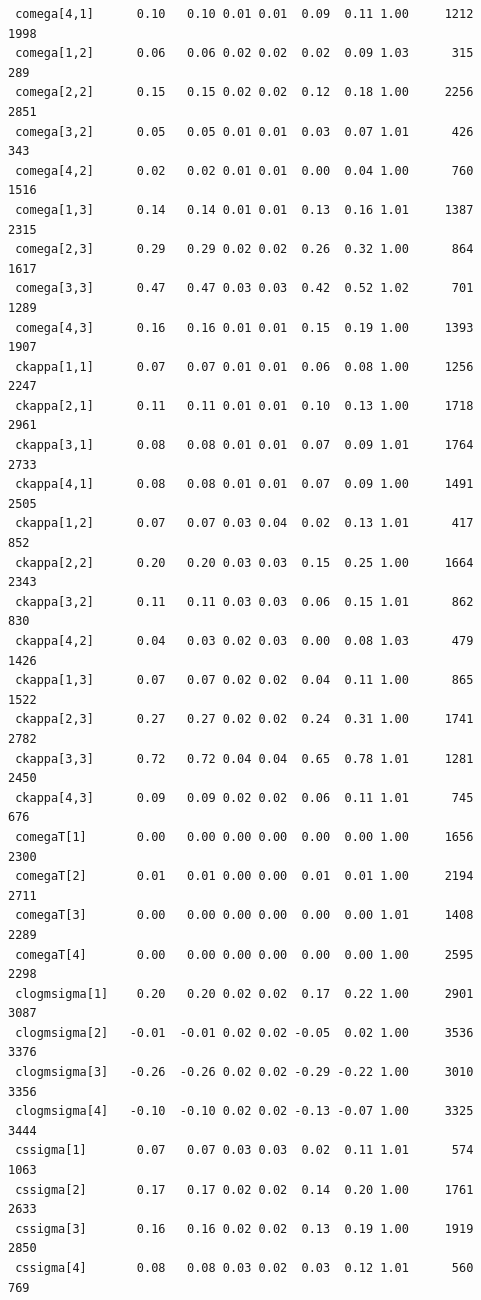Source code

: \documentclass[
]{article}
\begin{document}
\begin{verbatim}
 comega[4,1]      0.10   0.10 0.01 0.01  0.09  0.11 1.00     1212     1998
 comega[1,2]      0.06   0.06 0.02 0.02  0.02  0.09 1.03      315      289
 comega[2,2]      0.15   0.15 0.02 0.02  0.12  0.18 1.00     2256     2851
 comega[3,2]      0.05   0.05 0.01 0.01  0.03  0.07 1.01      426      343
 comega[4,2]      0.02   0.02 0.01 0.01  0.00  0.04 1.00      760     1516
 comega[1,3]      0.14   0.14 0.01 0.01  0.13  0.16 1.01     1387     2315
 comega[2,3]      0.29   0.29 0.02 0.02  0.26  0.32 1.00      864     1617
 comega[3,3]      0.47   0.47 0.03 0.03  0.42  0.52 1.02      701     1289
 comega[4,3]      0.16   0.16 0.01 0.01  0.15  0.19 1.00     1393     1907
 ckappa[1,1]      0.07   0.07 0.01 0.01  0.06  0.08 1.00     1256     2247
 ckappa[2,1]      0.11   0.11 0.01 0.01  0.10  0.13 1.00     1718     2961
 ckappa[3,1]      0.08   0.08 0.01 0.01  0.07  0.09 1.01     1764     2733
 ckappa[4,1]      0.08   0.08 0.01 0.01  0.07  0.09 1.00     1491     2505
 ckappa[1,2]      0.07   0.07 0.03 0.04  0.02  0.13 1.01      417      852
 ckappa[2,2]      0.20   0.20 0.03 0.03  0.15  0.25 1.00     1664     2343
 ckappa[3,2]      0.11   0.11 0.03 0.03  0.06  0.15 1.01      862      830
 ckappa[4,2]      0.04   0.03 0.02 0.03  0.00  0.08 1.03      479     1426
 ckappa[1,3]      0.07   0.07 0.02 0.02  0.04  0.11 1.00      865     1522
 ckappa[2,3]      0.27   0.27 0.02 0.02  0.24  0.31 1.00     1741     2782
 ckappa[3,3]      0.72   0.72 0.04 0.04  0.65  0.78 1.01     1281     2450
 ckappa[4,3]      0.09   0.09 0.02 0.02  0.06  0.11 1.01      745      676
 comegaT[1]       0.00   0.00 0.00 0.00  0.00  0.00 1.00     1656     2300
 comegaT[2]       0.01   0.01 0.00 0.00  0.01  0.01 1.00     2194     2711
 comegaT[3]       0.00   0.00 0.00 0.00  0.00  0.00 1.01     1408     2289
 comegaT[4]       0.00   0.00 0.00 0.00  0.00  0.00 1.00     2595     2298
 clogmsigma[1]    0.20   0.20 0.02 0.02  0.17  0.22 1.00     2901     3087
 clogmsigma[2]   -0.01  -0.01 0.02 0.02 -0.05  0.02 1.00     3536     3376
 clogmsigma[3]   -0.26  -0.26 0.02 0.02 -0.29 -0.22 1.00     3010     3356
 clogmsigma[4]   -0.10  -0.10 0.02 0.02 -0.13 -0.07 1.00     3325     3444
 cssigma[1]       0.07   0.07 0.03 0.03  0.02  0.11 1.01      574     1063
 cssigma[2]       0.17   0.17 0.02 0.02  0.14  0.20 1.00     1761     2633
 cssigma[3]       0.16   0.16 0.02 0.02  0.13  0.19 1.00     1919     2850
 cssigma[4]       0.08   0.08 0.03 0.02  0.03  0.12 1.01      560      769
\end{verbatim}

\newpage{}
\end{document}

**Problem statement:** Could you return exactly the stretch of the data above that starts at the line with "0.11 0.01 0.01" and ends at the line with "0.72 0.04 0.04", both lines included?

**Exercise response:**
 ckappa[2,1]      0.11   0.11 0.01 0.01  0.10  0.13 1.00     1718     2961
 ckappa[3,1]      0.08   0.08 0.01 0.01  0.07  0.09 1.01     1764     2733
 ckappa[4,1]      0.08   0.08 0.01 0.01  0.07  0.09 1.00     1491     2505
 ckappa[1,2]      0.07   0.07 0.03 0.04  0.02  0.13 1.01      417      852
 ckappa[2,2]      0.20   0.20 0.03 0.03  0.15  0.25 1.00     1664     2343
 ckappa[3,2]      0.11   0.11 0.03 0.03  0.06  0.15 1.01      862      830
 ckappa[4,2]      0.04   0.03 0.02 0.03  0.00  0.08 1.03      479     1426
 ckappa[1,3]      0.07   0.07 0.02 0.02  0.04  0.11 1.00      865     1522
 ckappa[2,3]      0.27   0.27 0.02 0.02  0.24  0.31 1.00     1741     2782
 ckappa[3,3]      0.72   0.72 0.04 0.04  0.65  0.78 1.01     1281     2450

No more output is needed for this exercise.